**** Provided records ****
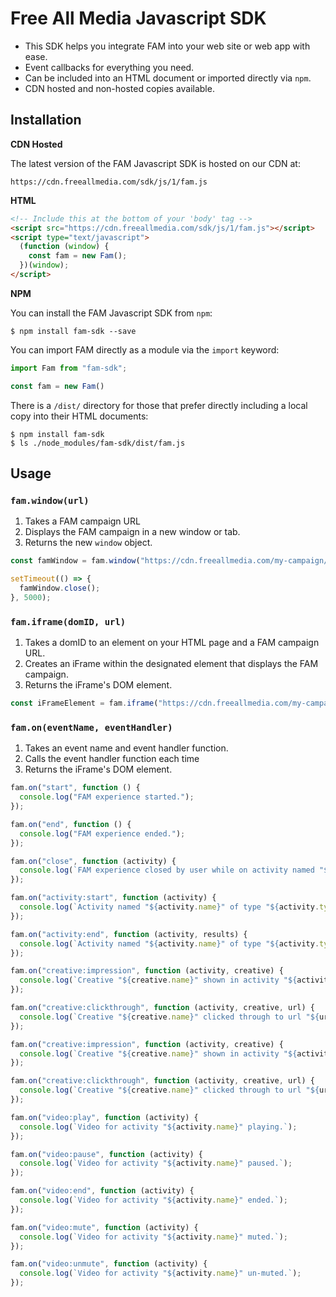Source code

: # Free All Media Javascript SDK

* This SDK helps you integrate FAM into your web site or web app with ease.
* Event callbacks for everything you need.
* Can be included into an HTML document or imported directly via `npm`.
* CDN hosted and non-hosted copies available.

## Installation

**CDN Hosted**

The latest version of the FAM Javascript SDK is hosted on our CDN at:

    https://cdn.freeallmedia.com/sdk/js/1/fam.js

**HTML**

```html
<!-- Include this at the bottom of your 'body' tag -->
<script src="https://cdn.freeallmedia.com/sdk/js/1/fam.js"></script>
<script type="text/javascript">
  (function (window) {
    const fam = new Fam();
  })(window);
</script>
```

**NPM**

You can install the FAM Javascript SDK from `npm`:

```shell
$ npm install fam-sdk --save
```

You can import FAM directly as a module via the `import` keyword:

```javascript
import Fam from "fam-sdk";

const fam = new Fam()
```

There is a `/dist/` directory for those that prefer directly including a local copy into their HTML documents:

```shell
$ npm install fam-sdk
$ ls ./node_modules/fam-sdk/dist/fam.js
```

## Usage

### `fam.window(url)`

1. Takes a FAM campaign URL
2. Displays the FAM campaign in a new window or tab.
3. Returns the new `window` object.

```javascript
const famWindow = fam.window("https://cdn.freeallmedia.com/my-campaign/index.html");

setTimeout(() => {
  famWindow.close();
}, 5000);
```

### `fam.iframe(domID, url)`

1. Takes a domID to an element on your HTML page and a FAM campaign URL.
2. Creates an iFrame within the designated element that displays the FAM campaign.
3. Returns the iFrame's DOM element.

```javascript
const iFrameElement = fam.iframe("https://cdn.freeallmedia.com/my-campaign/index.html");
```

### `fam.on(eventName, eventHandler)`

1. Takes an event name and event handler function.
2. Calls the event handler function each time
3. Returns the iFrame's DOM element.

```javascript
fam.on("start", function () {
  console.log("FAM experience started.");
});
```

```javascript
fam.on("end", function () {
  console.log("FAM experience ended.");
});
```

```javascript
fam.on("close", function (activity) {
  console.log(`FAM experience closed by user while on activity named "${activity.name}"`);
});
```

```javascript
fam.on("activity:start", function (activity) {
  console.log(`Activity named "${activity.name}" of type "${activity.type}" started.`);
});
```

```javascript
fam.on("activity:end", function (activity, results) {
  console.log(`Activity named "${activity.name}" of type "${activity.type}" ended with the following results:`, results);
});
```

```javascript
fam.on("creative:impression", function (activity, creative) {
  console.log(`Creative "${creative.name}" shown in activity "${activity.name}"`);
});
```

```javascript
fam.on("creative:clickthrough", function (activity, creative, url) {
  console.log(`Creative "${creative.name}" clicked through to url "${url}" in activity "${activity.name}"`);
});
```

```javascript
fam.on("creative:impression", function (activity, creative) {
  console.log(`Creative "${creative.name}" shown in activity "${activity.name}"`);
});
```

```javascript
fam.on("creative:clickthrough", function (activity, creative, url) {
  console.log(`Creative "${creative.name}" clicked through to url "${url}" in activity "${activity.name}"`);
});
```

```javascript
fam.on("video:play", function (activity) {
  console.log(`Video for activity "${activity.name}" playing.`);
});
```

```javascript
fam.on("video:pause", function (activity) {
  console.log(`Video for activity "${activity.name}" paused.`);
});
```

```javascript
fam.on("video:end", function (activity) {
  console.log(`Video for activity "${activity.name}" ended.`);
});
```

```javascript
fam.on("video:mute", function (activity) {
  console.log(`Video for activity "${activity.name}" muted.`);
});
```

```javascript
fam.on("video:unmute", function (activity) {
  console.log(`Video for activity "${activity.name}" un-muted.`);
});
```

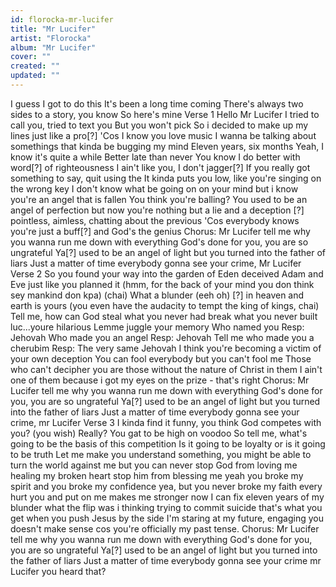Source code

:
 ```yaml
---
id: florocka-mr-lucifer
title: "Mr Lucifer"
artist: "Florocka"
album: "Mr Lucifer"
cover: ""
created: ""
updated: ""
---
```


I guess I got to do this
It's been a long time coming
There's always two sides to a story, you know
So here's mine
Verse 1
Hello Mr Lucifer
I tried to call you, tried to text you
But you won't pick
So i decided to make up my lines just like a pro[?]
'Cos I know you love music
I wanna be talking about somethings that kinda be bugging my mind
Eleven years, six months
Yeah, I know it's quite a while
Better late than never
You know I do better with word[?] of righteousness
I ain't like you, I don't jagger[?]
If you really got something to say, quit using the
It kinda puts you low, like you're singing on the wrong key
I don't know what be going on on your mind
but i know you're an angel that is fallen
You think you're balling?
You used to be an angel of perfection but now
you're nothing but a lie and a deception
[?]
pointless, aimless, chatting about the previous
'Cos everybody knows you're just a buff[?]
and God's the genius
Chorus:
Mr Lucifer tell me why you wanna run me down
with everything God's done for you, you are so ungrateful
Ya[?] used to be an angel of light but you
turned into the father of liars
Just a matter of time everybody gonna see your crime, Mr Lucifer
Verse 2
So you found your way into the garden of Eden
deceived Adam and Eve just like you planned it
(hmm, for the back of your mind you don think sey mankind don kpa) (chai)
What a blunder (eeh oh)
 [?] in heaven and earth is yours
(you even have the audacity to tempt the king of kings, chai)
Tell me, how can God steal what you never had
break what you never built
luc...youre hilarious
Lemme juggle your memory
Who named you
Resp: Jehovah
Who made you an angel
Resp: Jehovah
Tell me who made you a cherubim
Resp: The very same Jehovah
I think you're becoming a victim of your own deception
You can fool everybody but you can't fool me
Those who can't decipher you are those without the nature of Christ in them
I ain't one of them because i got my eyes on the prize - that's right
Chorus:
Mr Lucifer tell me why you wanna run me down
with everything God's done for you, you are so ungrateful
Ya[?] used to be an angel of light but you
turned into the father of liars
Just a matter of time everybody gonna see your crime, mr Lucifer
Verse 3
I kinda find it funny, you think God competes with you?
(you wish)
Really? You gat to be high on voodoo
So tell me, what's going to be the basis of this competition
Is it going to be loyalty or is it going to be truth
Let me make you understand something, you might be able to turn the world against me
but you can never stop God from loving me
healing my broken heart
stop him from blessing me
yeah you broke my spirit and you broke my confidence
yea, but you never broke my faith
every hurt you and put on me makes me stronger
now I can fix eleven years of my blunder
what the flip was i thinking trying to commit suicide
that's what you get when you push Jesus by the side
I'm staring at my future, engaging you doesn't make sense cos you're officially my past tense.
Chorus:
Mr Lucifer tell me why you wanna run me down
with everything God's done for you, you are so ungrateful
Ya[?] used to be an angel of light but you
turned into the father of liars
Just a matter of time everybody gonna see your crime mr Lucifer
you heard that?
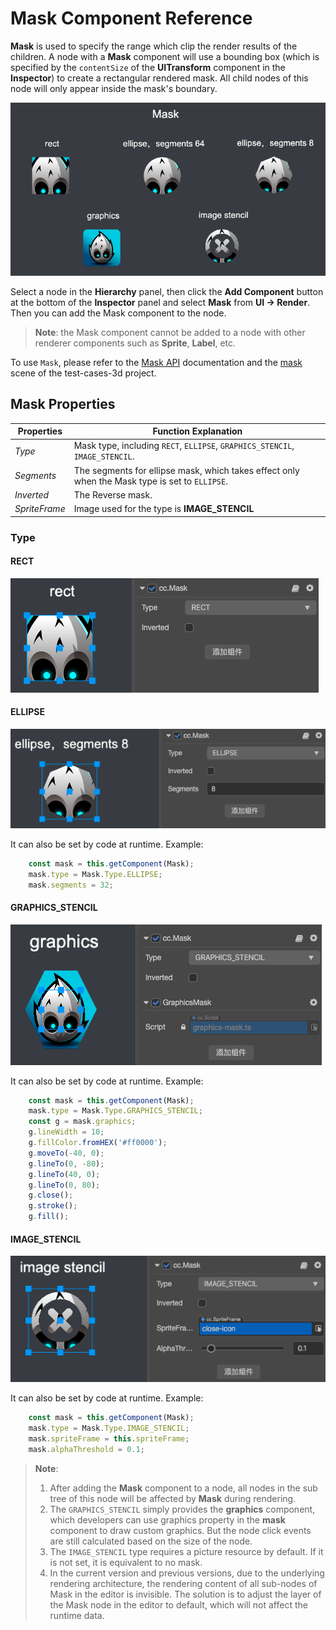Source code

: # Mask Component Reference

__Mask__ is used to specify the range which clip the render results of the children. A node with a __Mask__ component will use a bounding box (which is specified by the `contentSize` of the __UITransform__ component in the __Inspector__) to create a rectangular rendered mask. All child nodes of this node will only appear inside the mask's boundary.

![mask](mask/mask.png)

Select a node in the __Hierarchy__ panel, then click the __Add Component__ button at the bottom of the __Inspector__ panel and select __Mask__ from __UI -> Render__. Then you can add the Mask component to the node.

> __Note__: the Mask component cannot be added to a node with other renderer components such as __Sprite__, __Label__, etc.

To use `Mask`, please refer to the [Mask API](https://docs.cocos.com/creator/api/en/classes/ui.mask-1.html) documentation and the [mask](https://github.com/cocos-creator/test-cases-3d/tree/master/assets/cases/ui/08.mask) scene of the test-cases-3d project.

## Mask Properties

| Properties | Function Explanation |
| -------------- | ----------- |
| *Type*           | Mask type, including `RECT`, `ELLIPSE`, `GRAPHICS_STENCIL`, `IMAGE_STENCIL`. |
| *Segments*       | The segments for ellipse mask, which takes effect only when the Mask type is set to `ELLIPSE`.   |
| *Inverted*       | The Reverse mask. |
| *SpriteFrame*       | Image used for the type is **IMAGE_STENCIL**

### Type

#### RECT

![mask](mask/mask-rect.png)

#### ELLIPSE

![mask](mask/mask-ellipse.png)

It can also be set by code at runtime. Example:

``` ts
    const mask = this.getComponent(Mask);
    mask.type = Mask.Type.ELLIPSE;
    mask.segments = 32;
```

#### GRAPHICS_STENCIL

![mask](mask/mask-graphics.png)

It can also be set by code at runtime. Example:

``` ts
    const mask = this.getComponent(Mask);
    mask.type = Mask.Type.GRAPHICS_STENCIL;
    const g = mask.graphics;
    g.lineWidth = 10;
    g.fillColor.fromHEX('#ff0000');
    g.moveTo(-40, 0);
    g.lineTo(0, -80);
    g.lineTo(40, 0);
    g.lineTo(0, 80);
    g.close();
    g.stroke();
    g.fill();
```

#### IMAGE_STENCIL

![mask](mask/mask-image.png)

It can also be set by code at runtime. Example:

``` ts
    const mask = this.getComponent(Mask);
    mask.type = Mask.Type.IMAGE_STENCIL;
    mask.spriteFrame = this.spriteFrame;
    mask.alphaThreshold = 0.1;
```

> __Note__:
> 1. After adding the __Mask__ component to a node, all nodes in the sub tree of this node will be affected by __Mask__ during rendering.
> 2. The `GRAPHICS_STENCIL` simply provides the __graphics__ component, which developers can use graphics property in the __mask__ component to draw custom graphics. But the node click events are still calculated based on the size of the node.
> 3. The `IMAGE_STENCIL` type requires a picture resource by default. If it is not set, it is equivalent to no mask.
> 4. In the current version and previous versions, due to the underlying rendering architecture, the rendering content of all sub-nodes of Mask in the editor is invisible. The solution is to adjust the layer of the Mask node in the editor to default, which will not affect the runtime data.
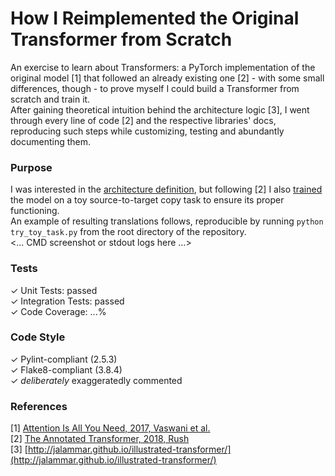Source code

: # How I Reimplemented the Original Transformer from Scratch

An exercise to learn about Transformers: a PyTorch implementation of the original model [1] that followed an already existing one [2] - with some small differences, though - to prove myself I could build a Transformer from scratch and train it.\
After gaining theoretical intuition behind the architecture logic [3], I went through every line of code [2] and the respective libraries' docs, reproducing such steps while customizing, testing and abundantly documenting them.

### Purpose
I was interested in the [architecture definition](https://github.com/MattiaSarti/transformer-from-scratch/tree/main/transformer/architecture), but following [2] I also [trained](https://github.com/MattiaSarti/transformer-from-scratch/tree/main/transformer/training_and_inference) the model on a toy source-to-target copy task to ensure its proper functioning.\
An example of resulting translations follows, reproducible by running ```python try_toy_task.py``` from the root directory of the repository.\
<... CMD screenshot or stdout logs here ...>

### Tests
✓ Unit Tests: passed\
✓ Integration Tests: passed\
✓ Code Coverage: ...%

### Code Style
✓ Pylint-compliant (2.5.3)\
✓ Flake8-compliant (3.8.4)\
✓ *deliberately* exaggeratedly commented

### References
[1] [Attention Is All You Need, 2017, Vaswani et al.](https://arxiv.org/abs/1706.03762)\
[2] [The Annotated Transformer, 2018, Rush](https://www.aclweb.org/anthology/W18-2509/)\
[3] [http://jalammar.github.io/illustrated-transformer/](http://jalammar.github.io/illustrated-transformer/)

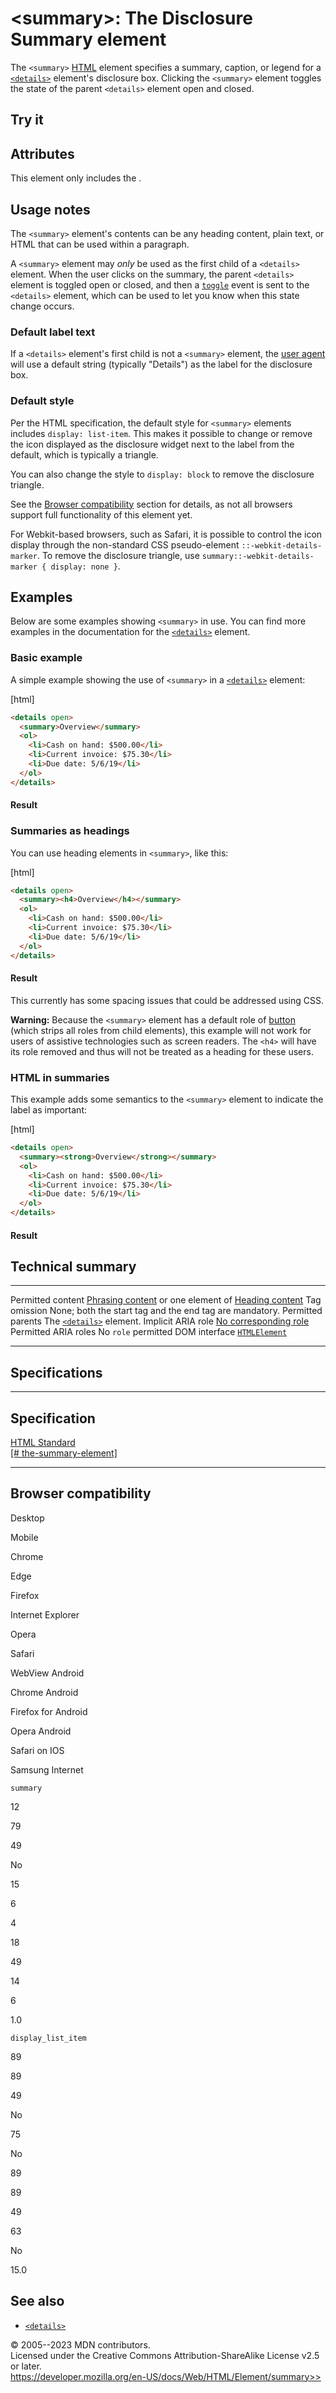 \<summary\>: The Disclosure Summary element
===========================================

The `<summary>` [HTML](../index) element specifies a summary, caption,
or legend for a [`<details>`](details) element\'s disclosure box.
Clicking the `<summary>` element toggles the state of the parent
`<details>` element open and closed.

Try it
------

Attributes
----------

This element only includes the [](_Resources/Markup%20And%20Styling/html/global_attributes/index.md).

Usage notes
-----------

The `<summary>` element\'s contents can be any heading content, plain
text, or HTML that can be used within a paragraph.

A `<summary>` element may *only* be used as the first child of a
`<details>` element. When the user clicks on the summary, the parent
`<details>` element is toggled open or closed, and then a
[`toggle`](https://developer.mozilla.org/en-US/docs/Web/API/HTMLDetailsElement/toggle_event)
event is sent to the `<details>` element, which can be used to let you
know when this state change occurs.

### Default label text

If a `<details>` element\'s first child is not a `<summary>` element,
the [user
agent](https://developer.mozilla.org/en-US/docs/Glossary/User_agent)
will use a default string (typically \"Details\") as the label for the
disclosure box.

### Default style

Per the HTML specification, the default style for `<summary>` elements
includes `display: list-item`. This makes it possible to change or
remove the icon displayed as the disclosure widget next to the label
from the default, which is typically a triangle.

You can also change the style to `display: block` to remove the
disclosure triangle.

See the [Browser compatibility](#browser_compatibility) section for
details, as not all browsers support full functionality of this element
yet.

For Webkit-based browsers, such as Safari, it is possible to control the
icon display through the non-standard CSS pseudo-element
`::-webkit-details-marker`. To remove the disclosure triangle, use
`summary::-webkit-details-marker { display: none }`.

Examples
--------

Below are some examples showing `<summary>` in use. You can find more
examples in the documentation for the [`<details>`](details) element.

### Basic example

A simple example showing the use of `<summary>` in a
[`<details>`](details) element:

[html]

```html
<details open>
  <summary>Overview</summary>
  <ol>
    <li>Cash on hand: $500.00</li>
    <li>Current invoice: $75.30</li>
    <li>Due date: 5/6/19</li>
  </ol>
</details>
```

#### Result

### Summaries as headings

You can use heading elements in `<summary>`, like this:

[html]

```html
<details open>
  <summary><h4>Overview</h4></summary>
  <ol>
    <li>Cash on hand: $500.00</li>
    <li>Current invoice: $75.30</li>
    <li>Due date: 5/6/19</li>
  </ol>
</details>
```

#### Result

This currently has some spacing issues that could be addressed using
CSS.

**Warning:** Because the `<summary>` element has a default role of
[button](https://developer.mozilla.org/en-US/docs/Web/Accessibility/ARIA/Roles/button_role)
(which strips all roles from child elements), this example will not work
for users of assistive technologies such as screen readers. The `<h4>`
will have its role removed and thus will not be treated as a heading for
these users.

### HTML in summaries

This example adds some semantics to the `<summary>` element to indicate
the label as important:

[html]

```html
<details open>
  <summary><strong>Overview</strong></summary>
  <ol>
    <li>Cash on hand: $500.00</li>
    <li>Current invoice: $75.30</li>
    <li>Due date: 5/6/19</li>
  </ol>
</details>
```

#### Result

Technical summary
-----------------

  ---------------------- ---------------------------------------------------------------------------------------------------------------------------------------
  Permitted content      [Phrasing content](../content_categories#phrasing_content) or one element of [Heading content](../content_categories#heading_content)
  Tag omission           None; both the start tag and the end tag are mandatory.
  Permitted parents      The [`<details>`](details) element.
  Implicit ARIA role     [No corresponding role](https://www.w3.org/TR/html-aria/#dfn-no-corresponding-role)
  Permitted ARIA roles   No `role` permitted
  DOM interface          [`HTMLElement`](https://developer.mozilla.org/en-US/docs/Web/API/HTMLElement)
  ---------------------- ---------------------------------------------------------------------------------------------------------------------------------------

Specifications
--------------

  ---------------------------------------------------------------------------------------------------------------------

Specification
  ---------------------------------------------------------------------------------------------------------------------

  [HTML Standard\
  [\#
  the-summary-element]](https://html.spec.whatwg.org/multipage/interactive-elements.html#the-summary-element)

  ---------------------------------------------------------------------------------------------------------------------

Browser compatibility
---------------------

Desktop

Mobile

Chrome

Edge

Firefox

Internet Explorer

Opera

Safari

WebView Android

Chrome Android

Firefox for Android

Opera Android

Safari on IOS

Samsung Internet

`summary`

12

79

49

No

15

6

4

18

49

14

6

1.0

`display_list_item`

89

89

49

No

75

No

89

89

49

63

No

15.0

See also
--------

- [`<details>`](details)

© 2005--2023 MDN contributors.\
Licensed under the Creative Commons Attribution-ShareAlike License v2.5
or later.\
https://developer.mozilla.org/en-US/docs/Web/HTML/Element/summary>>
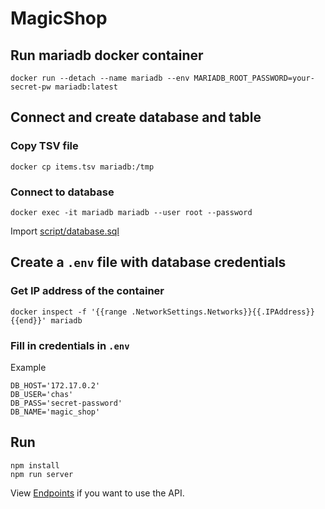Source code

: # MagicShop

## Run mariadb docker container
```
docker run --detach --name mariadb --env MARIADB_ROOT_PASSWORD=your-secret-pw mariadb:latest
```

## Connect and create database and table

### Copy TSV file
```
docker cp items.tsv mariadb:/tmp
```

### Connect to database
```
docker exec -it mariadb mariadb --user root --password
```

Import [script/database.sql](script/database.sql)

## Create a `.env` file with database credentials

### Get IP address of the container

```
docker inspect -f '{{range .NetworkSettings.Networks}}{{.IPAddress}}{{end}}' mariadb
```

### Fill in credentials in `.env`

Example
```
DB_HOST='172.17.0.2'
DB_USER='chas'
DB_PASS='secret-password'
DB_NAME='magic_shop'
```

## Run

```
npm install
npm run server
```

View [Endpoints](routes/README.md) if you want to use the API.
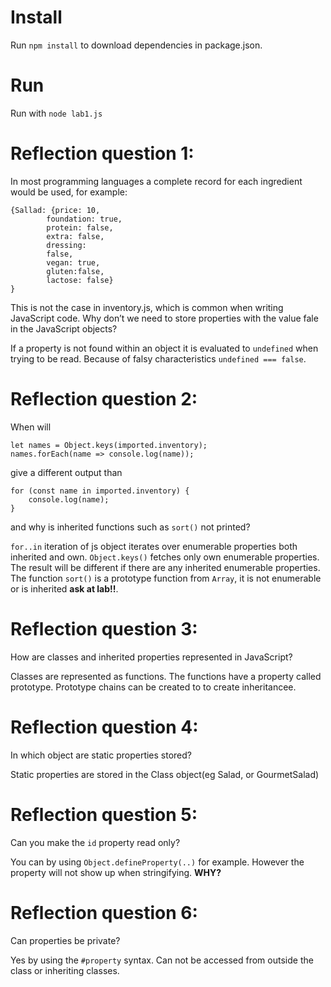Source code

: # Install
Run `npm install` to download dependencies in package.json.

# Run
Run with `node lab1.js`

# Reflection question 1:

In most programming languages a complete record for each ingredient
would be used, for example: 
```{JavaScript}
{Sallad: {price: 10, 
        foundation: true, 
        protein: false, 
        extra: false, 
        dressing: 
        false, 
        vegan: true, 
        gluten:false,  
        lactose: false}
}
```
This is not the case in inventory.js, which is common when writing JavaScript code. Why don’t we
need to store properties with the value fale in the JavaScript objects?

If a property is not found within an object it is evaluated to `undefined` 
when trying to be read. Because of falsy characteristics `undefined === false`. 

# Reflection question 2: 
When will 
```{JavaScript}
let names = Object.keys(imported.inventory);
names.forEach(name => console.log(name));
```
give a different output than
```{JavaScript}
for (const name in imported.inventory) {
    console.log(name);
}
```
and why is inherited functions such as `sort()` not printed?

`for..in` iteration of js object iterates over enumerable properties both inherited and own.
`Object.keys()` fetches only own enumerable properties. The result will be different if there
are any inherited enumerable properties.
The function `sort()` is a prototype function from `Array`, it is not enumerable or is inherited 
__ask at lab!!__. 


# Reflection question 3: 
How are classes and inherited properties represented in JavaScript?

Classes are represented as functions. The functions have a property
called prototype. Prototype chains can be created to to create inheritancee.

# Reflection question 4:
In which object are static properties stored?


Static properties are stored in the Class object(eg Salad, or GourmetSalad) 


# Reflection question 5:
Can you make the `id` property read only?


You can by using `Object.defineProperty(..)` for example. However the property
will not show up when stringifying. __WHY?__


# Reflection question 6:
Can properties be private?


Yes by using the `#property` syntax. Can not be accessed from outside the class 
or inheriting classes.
****
Exercise description: Only one stretch of the records above is wanted: the lines between the one holding "I kinda find" and the one holding "yea, but you never broke my faith", inclusive, reproduced exactly.

Task response:
I kinda find it funny, you think God competes with you?
(you wish)
Really? You gat to be high on voodoo
So tell me, what's going to be the basis of this competition
Is it going to be loyalty or is it going to be truth
Let me make you understand something, you might be able to turn the world against me
but you can never stop God from loving me
healing my broken heart
stop him from blessing me
yeah you broke my spirit and you broke my confidence
yea, but you never broke my faith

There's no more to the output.